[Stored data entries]
◇ ◇ ◇ ◇ ◇
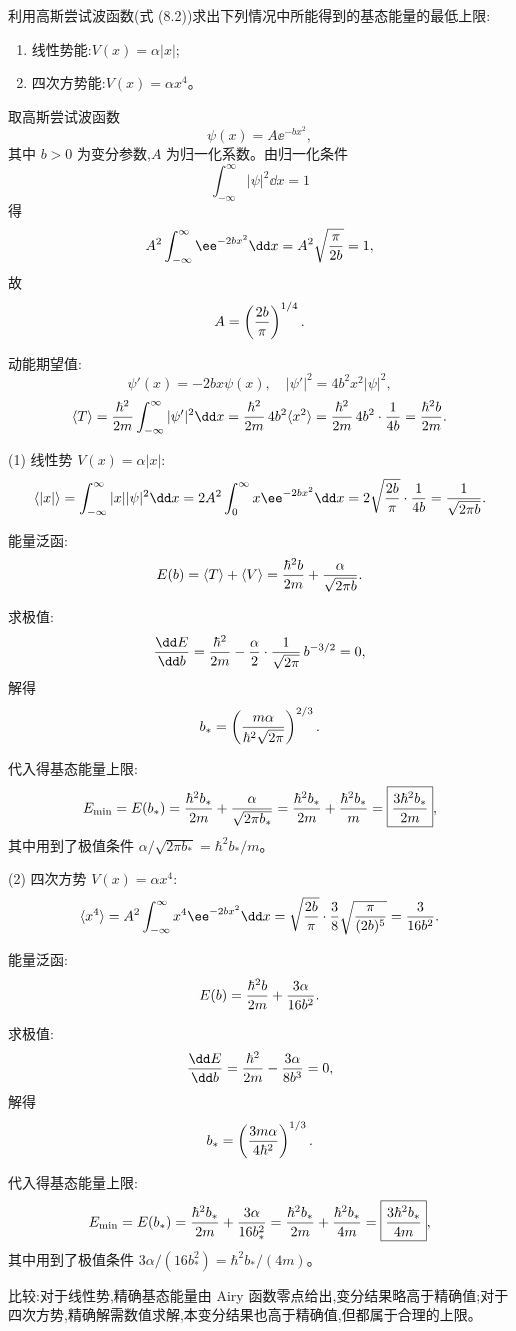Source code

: \begin{question}
利用高斯尝试波函数(式 (8.2))求出下列情况中所能得到的基态能量的最低上限:
\begin{enumerate}
\item 线性势能:$V(x)=\alpha |x|$;
\item 四次方势能:$V(x)=\alpha x^4$。
\end{enumerate}

\par\smallskip
{}

\begin{solution}
取高斯尝试波函数
\[
\psi(x)=A \ee^{-b x^2},
\]
其中 $b>0$ 为变分参数,$A$ 为归一化系数。由归一化条件
\[
\int_{-\infty}^\infty|\psi|^2\dd x=1
\]
得
\[
A^2\int_{-\infty}^\infty \ee^{-2b x^2}\dd x
=A^2\sqrt{\pi\over2b}=1,
\]
故
\[
A=\left({2b\over\pi}\right)^{1/4}.
\]

动能期望值:
\[
\psi'(x)=-2b x\psi(x),\quad |\psi'|^2=4b^2x^2|\psi|^2,
\]
\[
\langle T\rangle={\hbar^2\over2m}\int_{-\infty}^\infty|\psi'|^2\dd x
={\hbar^2\over2m}\,4b^2\langle x^2\rangle
={\hbar^2\over2m}\,4b^2\cdot{1\over4b}
={\hbar^2 b\over2m}.
\]

(1) 线性势 $V(x)=\alpha|x|$:
\[
\langle |x|\rangle = \int_{-\infty}^\infty|x||\psi|^2\dd x
=2A^2\int_0^\infty x \ee^{-2b x^2}\dd x
=2\sqrt{2b\over\pi}\cdot{1\over4b}
={1\over\sqrt{2\pi b}}.
\]

能量泛函:
\[
E(b)=\langle T\rangle+\langle V\rangle
={\hbar^2 b\over2m}+{\alpha\over\sqrt{2\pi b}}.
\]

求极值:
\[
{\dd E\over\dd b}={\hbar^2\over2m}-{\alpha\over2}\cdot{1\over\sqrt{2\pi}}\,b^{-3/2}=0,
\]
解得
\[
b_*=\left({m\alpha\over\hbar^2\sqrt{2\pi}}\right)^{2/3}.
\]

代入得基态能量上限:
\[
E_{\min}=E(b_*)={\hbar^2 b_*\over2m}+{\alpha\over\sqrt{2\pi b_*}}
={\hbar^2 b_*\over2m}+{\hbar^2 b_*\over m}
=\boxed{{3\hbar^2 b_*\over2m}},
\]
其中用到了极值条件 $\alpha/\sqrt{2\pi b_*}=\hbar^2 b_*/m$。

(2) 四次方势 $V(x)=\alpha x^4$:
\[
\langle x^4\rangle = A^2\int_{-\infty}^\infty x^4 \ee^{-2b x^2}\dd x
=\sqrt{2b\over\pi}\cdot{3\over8}\sqrt{\pi\over(2b)^5}
={3\over16b^2}.
\]

能量泛函:
\[
E(b)={\hbar^2 b\over2m}+{3\alpha\over16b^2}.
\]

求极值:
\[
{\dd E\over\dd b}={\hbar^2\over2m}-{3\alpha\over8b^3}=0,
\]
解得
\[
b_*=\left({3m\alpha\over4\hbar^2}\right)^{1/3}.
\]

代入得基态能量上限:
\[
E_{\min}=E(b_*)={\hbar^2 b_*\over2m}+{3\alpha\over16b_*^2}
={\hbar^2 b_*\over2m}+{\hbar^2 b_*\over4m}
=\boxed{{3\hbar^2 b_*\over4m}},
\]
其中用到了极值条件 $3\alpha/(16b_*^2)=\hbar^2 b_*/(4m)$。

比较:对于线性势,精确基态能量由 Airy 函数零点给出,变分结果略高于精确值;对于四次方势,精确解需数值求解,本变分结果也高于精确值,但都属于合理的上限。
\end{solution}
\end{question}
◇ ◇ ◇ ◇ ◇
YOUR INSTRUCTIONS ::
Identify every line above that includes the word "其中用到了极值条件", and show those lines.

ANSWER AREA ::
其中用到了极值条件 $\alpha/\sqrt{2\pi b_*}=\hbar^2 b_*/m$。
其中用到了极值条件 $3\alpha/(16b_*^2)=\hbar^2 b_*/(4m)$。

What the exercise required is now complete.